I love building shelves. I start the day with a pile of lumber, some screws and nails, maybe some glue and paint or stain, and a barren wall. At the end of the day, I’ve got shelves. My wife has more room to store more stuff, and I’m a hero. I check it off of my to-do list, and I’ve accomplished something. It feels great, it looks great (maybe), and it is a feeling that I do not often experience as I walk out of my office at the end of a typical business day. Can you relate?

An often frustrating reality of the business world is that accomplishments are incremental and difficult to quantify. Our impact can be governed by constraints, complexities, and dependencies. Aside from simple projects or clear-cut assignments with specific deliverables, it is difficult to say with confidence, “This is how I made an impact today.”

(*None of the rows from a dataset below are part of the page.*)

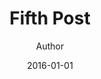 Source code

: ---
layout: post
date: 2016-01-01
author: Author
avatar: images/avatar.jpg
title: Fifth Post
tagline: Lorem ipsum dolor amet nullam consequat etiam feugiat
description: Mauris neque quam...
image: images/pic05.jpg
featureAsMinipost: true
--- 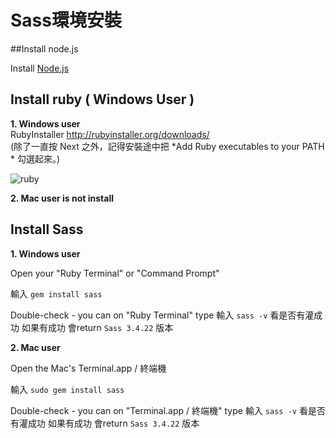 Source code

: # Sass環境安裝


##Install node.js

 Install  [ Node.js ](https://nodejs.org/en/)  


## Install ruby ( Windows User )

**1. Windows user**  
 RubyInstaller  http://rubyinstaller.org/downloads/    
 (除了一直按 Next 之外，記得安裝途中把 *Add Ruby executables to your PATH * 勾選起來。)    

![ruby](http://i1.wp.com/naturaljenius.com/wp-content/uploads/2011/10/Ruby-Install-1.png "rubyinstaller")   

**2. Mac user is not install**

## Install Sass

**1. Windows user**

Open your  "Ruby  Terminal" or "Command Prompt"

輸入  `gem install sass`

Double-check - you can on "Ruby  Terminal"  type   輸入  `sass -v` 看是否有灌成功
 如果有成功 會return  `Sass 3.4.22`  版本

**2. Mac user**

Open the Mac's  Terminal.app / 終端機

輸入  `sudo gem install sass`

Double-check - you can on "Terminal.app / 終端機"  type   輸入  `sass -v` 看是否有灌成功
 如果有成功 會return  `Sass 3.4.22`  版本
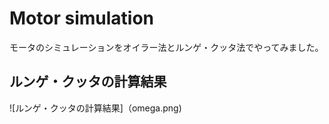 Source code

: # Motor simulation
モータのシミュレーションをオイラー法とルンゲ・クッタ法でやってみました。

## ルンゲ・クッタの計算結果
![ルンゲ・クッタの計算結果]（omega.png)
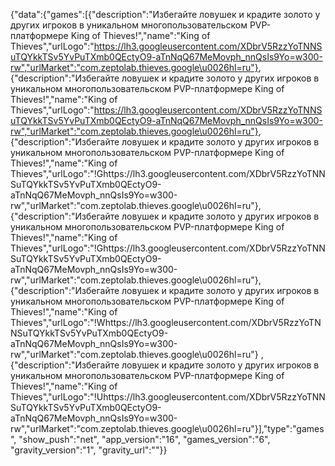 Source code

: {"data":{"games":[{"description":"Избегайте ловушек и крадите золото у других игроков в уникальном многопользовательском PVP-платформере King of Thieves!","name":"King of Thieves","urlLogo":"https://lh3.googleusercontent.com/XDbrV5RzzYoTNNSuTQYkkTSv5YvPuTXmb0QEctyO9-aTnNqQ67MeMovph_nnQsIs9Yo=w300-rw","urlMarket":"com.zeptolab.thieves.google\u0026hl=ru"}, {"description":"Избегайте ловушек и крадите золото у других игроков в уникальном многопользовательском PVP-платформере King of Thieves!","name":"King of Thieves","urlLogo":"https://lh3.googleusercontent.com/XDbrV5RzzYoTNNSuTQYkkTSv5YvPuTXmb0QEctyO9-aTnNqQ67MeMovph_nnQsIs9Yo=w300-rw","urlMarket":"com.zeptolab.thieves.google\u0026hl=ru"}, {"description":"Избегайте ловушек и крадите золото у других игроков в уникальном многопользовательском PVP-платформере King of Thieves!","name":"King of Thieves","urlLogo":"!Ghttps://lh3.googleusercontent.com/XDbrV5RzzYoTNNSuTQYkkTSv5YvPuTXmb0QEctyO9-aTnNqQ67MeMovph_nnQsIs9Yo=w300-rw","urlMarket":"com.zeptolab.thieves.google\u0026hl=ru"}, {"description":"Избегайте ловушек и крадите золото у других игроков в уникальном многопользовательском PVP-платформере King of Thieves!","name":"King of Thieves","urlLogo":"!Ghttps://lh3.googleusercontent.com/XDbrV5RzzYoTNNSuTQYkkTSv5YvPuTXmb0QEctyO9-aTnNqQ67MeMovph_nnQsIs9Yo=w300-rw","urlMarket":"com.zeptolab.thieves.google\u0026hl=ru"},{"description":"Избегайте ловушек и крадите золото у других игроков в уникальном многопользовательском PVP-платформере King of Thieves!","name":"King of Thieves","urlLogo":"!Whttps://lh3.googleusercontent.com/XDbrV5RzzYoTNNSuTQYkkTSv5YvPuTXmb0QEctyO9-aTnNqQ67MeMovph_nnQsIs9Yo=w300-rw","urlMarket":"com.zeptolab.thieves.google\u0026hl=ru"} ,{"description":"Избегайте ловушек и крадите золото у других игроков в уникальном многопользовательском PVP-платформере King of Thieves!","name":"King of Thieves","urlLogo":"!Uhttps://lh3.googleusercontent.com/XDbrV5RzzYoTNNSuTQYkkTSv5YvPuTXmb0QEctyO9-aTnNqQ67MeMovph_nnQsIs9Yo=w300-rw","urlMarket":"com.zeptolab.thieves.google\u0026hl=ru"}],"type":"games", "show_push":"net", "app_version":"16", "games_version":"6", "gravity_version":"1", "gravity_url":""}}
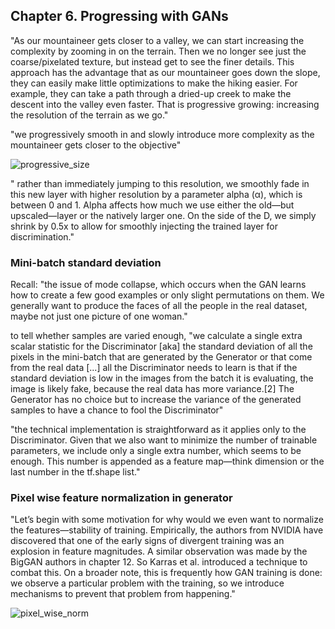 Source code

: ## Chapter 6. Progressing with GANs

"As our mountaineer gets closer to a valley, we can start increasing the complexity by zooming in on the terrain. Then we no longer see just the coarse/pixelated texture, but instead get to see the finer details. This approach has the advantage that as our mountaineer goes down the slope, they can easily make little optimizations to make the hiking easier. For example, they can take a path through a dried-up creek to make the descent into the valley even faster. That is progressive growing: increasing the resolution of the terrain as we go."

"we progressively smooth in and slowly introduce more complexity as the mountaineer gets closer to the objective"

![progressive_size](https://i.gyazo.com/393bbc384daee809adf819de44456ff3.png)

" rather than immediately jumping to this resolution, we smoothly fade in this new layer with higher resolution by a parameter alpha (α), which is between 0 and 1. Alpha affects how much we use either the old—but upscaled—layer or the natively larger one. On the side of the D, we simply shrink by 0.5x to allow for smoothly injecting the trained layer for discrimination."


### Mini-batch standard deviation

Recall: "the issue of mode collapse, which occurs when the GAN learns how to create a few good examples or only slight permutations on them. We generally want to produce the faces of all the people in the real dataset, maybe not just one picture of one woman."

to tell whether samples are varied enough, "we calculate a single extra scalar statistic for the Discriminator [aka] the standard deviation of all the pixels in the mini-batch that are generated by the Generator or that come from the real data [...]  all the Discriminator needs to learn is that if the standard deviation is low in the images from the batch it is evaluating, the image is likely fake, because the real data has more variance.[2] The Generator has no choice but to increase the variance of the generated samples to have a chance to fool the Discriminator"

"the technical implementation is straightforward as it applies only to the Discriminator. Given that we also want to minimize the number of trainable parameters, we include only a single extra number, which seems to be enough. This number is appended as a feature map—think dimension or the last number in the tf.shape list."

### Pixel wise feature normalization in generator

"Let’s begin with some motivation for why would we even want to normalize the features—stability of training. Empirically, the authors from NVIDIA have discovered that one of the early signs of divergent training was an explosion in feature magnitudes. A similar observation was made by the BigGAN authors in chapter 12. So Karras et al. introduced a technique to combat this. On a broader note, this is frequently how GAN training is done: we observe a particular problem with the training, so we introduce mechanisms to prevent that problem from happening."

![pixel_wise_norm](https://i.gyazo.com/4ea1ac3afacb90fccff4b89ce5349285.png)


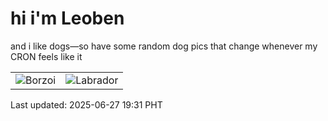 # hi i'm Leoben

and i like dogs—so have some random dog pics that change whenever my CRON feels like it

|  |  |
|--------|----------|
| ![Borzoi](https://random-dog-vercel.vercel.app/api/random-borzoi?v=1751023868) | ![Labrador](https://random-dog-vercel.vercel.app/api/random-labrador?v=1751023868) |

Last updated: 2025-06-27 19:31 PHT
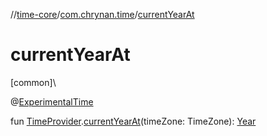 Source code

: //[time-core](../../index.md)/[com.chrynan.time](index.md)/[currentYearAt](current-year-at.md)

# currentYearAt

[common]\

@[ExperimentalTime](https://kotlinlang.org/api/latest/jvm/stdlib/kotlin.time/-experimental-time/index.html)

fun [TimeProvider](-time-provider/index.md).[currentYearAt](current-year-at.md)(timeZone: TimeZone): [Year](-year/index.md)
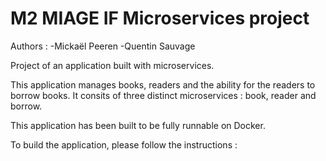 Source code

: # M2 MIAGE IF Microservices project

Authors :
-Mickaël Peeren
-Quentin Sauvage
    

Project of an application built with microservices.

This application manages books, readers and the ability for the readers to borrow books.
It consits of three distinct microservices : book, reader and borrow.

This application has been built to be fully runnable on Docker.

To build the application, please follow the instructions :
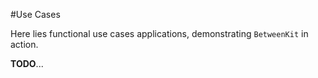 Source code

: #Use Cases

Here lies functional use cases applications, demonstrating `BetweenKit` in action.

__TODO__...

My advice: Shift your focus and change your scorecard. If my focus is on myself only and what I alone can accomplish, then my “impact scorecard” is very simple:

Max contribution = 24 hours/day x 1 person (me)

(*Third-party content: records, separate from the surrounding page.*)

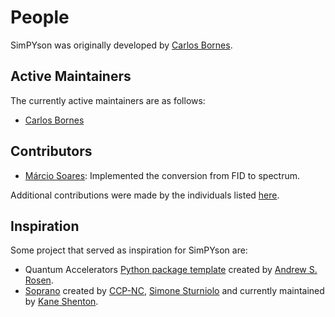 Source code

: # People

SimPYson was originally developed by [Carlos Bornes](https://physchem.cz/people/carlos-bornes/).

## Active Maintainers

The currently active maintainers are as follows:

- [Carlos Bornes](https://github.com/carlosbornes)

## Contributors

- [Márcio Soares](https://github.com/msoares98): Implemented the conversion from FID to spectrum.

Additional contributions were made by the individuals listed [here](https://github.com/carlosbornes/simpyson/graphs/contributors).


## Inspiration

Some project that served as inspiration for SimPYson are:
- Quantum Accelerators [Python package template](https://github.com/Quantum-Accelerators/template) created by [Andrew S. Rosen](https://github.com/Andrew-S-Rosen).
- [Soprano](https://github.com/CCP-NC/soprano) created by [CCP-NC](https://github.com/CCP-NC), [Simone Sturniolo](https://github.com/stur86) and currently maintained by [Kane Shenton](https://github.com/jkshenton).
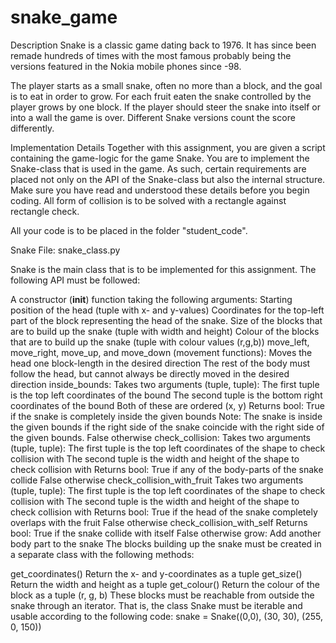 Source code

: # snake_game
Description
Snake is a classic game dating back to 1976. It has since been remade hundreds of times with the most famous probably being the versions featured in the Nokia mobile phones since -98. 

The player starts as a small snake, often no more than a block, and the goal is to eat in order to grow. For each fruit eaten the snake controlled by the player grows by one block. If the player should steer the snake into itself or into a wall the game is over. Different Snake versions count the score differently.

 

Implementation Details
Together with this assignment, you are given a script containing the game-logic for the game Snake. You are to implement the Snake-class that is used in the game. As such, certain requirements are placed not only on the API of the Snake-class but also the internal structure. Make sure you have read and understood these details before you begin coding. All form of collision is to be solved with a rectangle against rectangle check.

All your code is to be placed in the folder "student_code".

Snake
File: snake_class.py

Snake is the main class that is to be implemented for this assignment. The following API must be followed:

A constructor (__init__) function taking the following arguments:
Starting position of the head (tuple with x- and y-values)
Coordinates for the top-left part of the block representing the head of the snake.
Size of the blocks that are to build up the snake (tuple with width and height)
Colour of the blocks that are to build up the snake (tuple with colour values (r,g,b))
move_left, move_right, move_up, and move_down (movement functions):
Moves the head one block-length in the desired direction
The rest of the body must follow the head, but cannot always be directly moved in the desired direction
inside_bounds:
Takes two arguments (tuple, tuple):
The first tuple is the top left coordinates of the bound
The second tuple is the bottom right coordinates of the bound
Both of these are ordered (x, y)
Returns bool:
True if the snake is completely inside the given bounds
Note: The snake is inside the given bounds if the right side of the snake coincide with the right side of the given bounds.
False otherwise
check_collision:
Takes two arguments (tuple, tuple):
The first tuple is the top left coordinates of the shape to check collision with
The second tuple is the width and height of the shape to check collision with
Returns bool:
True if any of the body-parts of the snake collide
False otherwise
check_collision_with_fruit
Takes two arguments (tuple, tuple):
The first tuple is the top left coordinates of the shape to check collision with
The second tuple is the width and height of the shape to check collision with
Returns bool:
True if the head of the snake completely overlaps with the fruit
False otherwise
check_collision_with_self
Returns bool:
True if the snake collide with itself
False otherwise
grow:
Add another body part to the snake
The blocks building up the snake must be created in a separate class with the following methods:

get_coordinates()
Return the x- and y-coordinates as a tuple
get_size()
Return the width and height as a tuple
get_colour()
Return the colour of the block as a tuple (r, g, b)
These blocks must be reachable from outside the snake through an iterator. That is, the class Snake must be iterable and usable according to the following code:
snake = Snake((0,0), (30, 30), (255, 0, 150))
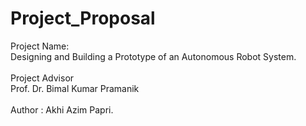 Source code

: # Project_Proposal

Project Name:<br>
Designing and Building a Prototype of an Autonomous Robot System. <br>
<br>
Project Advisor<br>
Prof. Dr. Bimal Kumar Pramanik<br>
<br>
Author : Akhi Azim Papri.

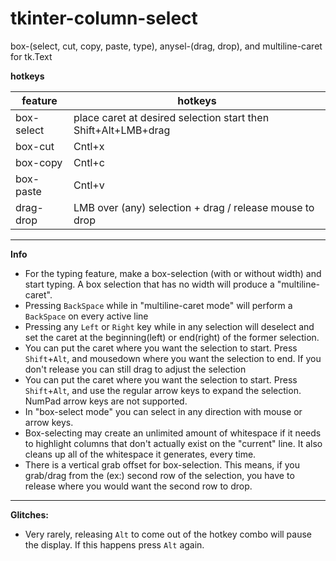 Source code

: # tkinter-column-select

box-(select, cut, copy, paste, type), anysel-(drag, drop), and multiline-caret for tk.Text

**hotkeys**

| feature     | hotkeys                                                         |
|-------------|-----------------------------------------------------------------|
| box-select  | place caret at desired selection start then Shift+Alt+LMB+drag  |
| box-cut     | Cntl+x                                                          |
| box-copy    | Cntl+c                                                          |
| box-paste   | Cntl+v                                                          |
| drag-drop   | LMB over (any) selection + drag / release mouse to drop         |

--------------

**Info**
- For the typing feature, make a box-selection (with or without width) and start typing. A box selection that has no width will produce a "multiline-caret".
- Pressing `BackSpace` while in "multiline-caret mode" will perform a `BackSpace` on every active line
- Pressing any `Left` or `Right` key while in any selection will deselect and set the caret at the beginning(left) or end(right) of the former selection. 
- You can put the caret where you want the selection to start. Press `Shift`+`Alt`, and mousedown where you want the selection to end. If you don't release you can still drag to adjust the selection
- You can put the caret where you want the selection to start. Press `Shift`+`Alt`, and use the regular arrow keys to expand the selection. NumPad arrow keys are not supported.
- In "box-select mode" you can select in any direction with mouse or arrow keys.
- Box-selecting may create an unlimited amount of whitespace if it needs to highlight columns that don't actually exist on the "current" line. It also cleans up all of the whitespace it generates, every time.
- There is a vertical grab offset for box-selection. This means, if you grab/drag from the (ex:) second row of the selection, you have to release where you would want the second row to drop.


--------------

**Glitches:**

- Very rarely, releasing `Alt` to come out of the hotkey combo will pause the display. If this happens press `Alt` again. 

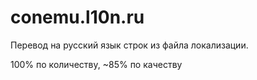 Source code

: # conemu.l10n.ru

Перевод на русский язык строк из файла локализации.

100% по количеству, ~85% по качеству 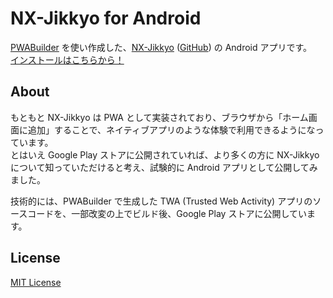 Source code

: 
# NX-Jikkyo for Android

[PWABuilder](https://pwabuilder.com/) を使い作成した、[NX-Jikkyo](https://nx-jikkyo.tsukumijima.net/) ([GitHub](https://github.com/tsukumijima/NX-Jikkyo)) の Android アプリです。   
[インストールはこちらから！](https://play.google.com/store/apps/details?id=net.tsukumijima.nxjikkyo.android)

## About

もともと NX-Jikkyo は PWA として実装されており、ブラウザから「ホーム画面に追加」することで、ネイティブアプリのような体験で利用できるようになっています。  
とはいえ Google Play ストアに公開されていれば、より多くの方に NX-Jikkyo について知っていただけると考え、試験的に Android アプリとして公開してみました。

技術的には、PWABuilder で生成した TWA (Trusted Web Activity) アプリのソースコードを、一部改変の上でビルド後、Google Play ストアに公開しています。

## License

[MIT License](License.txt)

If, on the other hand, I shift my focus to include both my own personal contribution plus how I lead, influence, and impact others in my workplace, then I have limitless potential to score big every day. This is an adjustment that all professionals can make, regardless of whether we are considered by title or reputation to be leaders. The fact is we can lead wherever we are.

One of the initiatives at Keller Schroeder of which I am most proud is our annual Client Appreciation Event. Over 250 of our clients and several of our vendors converge on our humble headquarters for a cook-out-on-steroids on an October day each year. It’s a great time that gets rave reviews from attendees, and since 2008 it has also been leveraged as a way to give back to our community (to the tune of $10,000+ to the United Way in 2008 and 2500+ items to area food banks in 2009).

One of the things that makes me most proud of this event is that I had nothing to do with it. The idea for the event itself was voiced by one member of our sales team, and then it morphed and evolved out of the creative energies of a whole host of employee-owners at Keller Schroeder. The idea to include a community “give back” emphasis was also initiated by the compassionate spirit of one member of our sales team, and that aspect of the event has captured the hearts and passions of virtually everyone in our company.

Bottom line: Our Client Appreciation Event was birthed by a culture at Keller Schroeder that encourages individual initiative, and it was nurtured by a culture at Keller Schroeder that says each one of us has the privilege and the responsibility to lead from where we are – regardless of position title or job description. To me, one of the greatest thrills of leadership is the satisfaction that comes not from my own achievements or even the collective achievements of our firm. I’m pumped when I see individuals acting on their own initiative to do something without my help or knowledge because they are empowered by a culture to do so.

So, with your “impact scorecard” in hand, I would challenge you with these questions:

  1. What are you doing to promote/enable individual initiative as a leader from where you are?
  2. What are you doing to develop/inspire/empower those who work for you or alongside you?

The evidence of your contribution may not be as clear and tangible as a nice-looking shelf at the end of the day, but the lasting impact could have far greater benefits!